** Information shown follows **
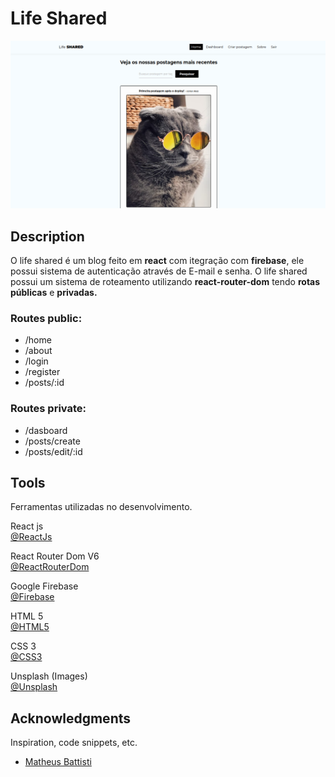 # Life Shared

![Home page life shared](./public/github-image-life-shared.png)

## Description

O life shared é um blog feito em **react** com itegração com **firebase**, ele possui sistema de autenticação através de E-mail e senha.
O life shared possui um sistema de roteamento utilizando **react-router-dom** tendo **rotas públicas** e **privadas.** <br>

### Routes public:

* /home
* /about
* /login
* /register
* /posts/:id

### Routes private:

* /dasboard
* /posts/create
* /posts/edit/:id

## Tools

Ferramentas utilizadas no desenvolvimento.

React js  
[@ReactJs](https://pt-br.reactjs.org/)

React Router Dom V6 <br>
[@ReactRouterDom](https://reactrouter.com/en/main)

Google Firebase <br>
[@Firebase](https://firebase.google.com/)

HTML 5 <br>
[@HTML5](https://developer.mozilla.org/pt-BR/docs/Web/HTML)

CSS 3 <br>
[@CSS3](https://developer.mozilla.org/pt-BR/docs/Web/CSS)

Unsplash (Images) <br>
[@Unsplash](https://unsplash.com/pt-br)

## Acknowledgments

Inspiration, code snippets, etc.
* [Matheus Battisti](https://github.com/matheusbattisti)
** End of Information shown **
# [What this task involves]
Go over the data above and copy every line that has the word "public" in it.

# [Response box]
![Home page life shared](./public/github-image-life-shared.png)
### Routes public:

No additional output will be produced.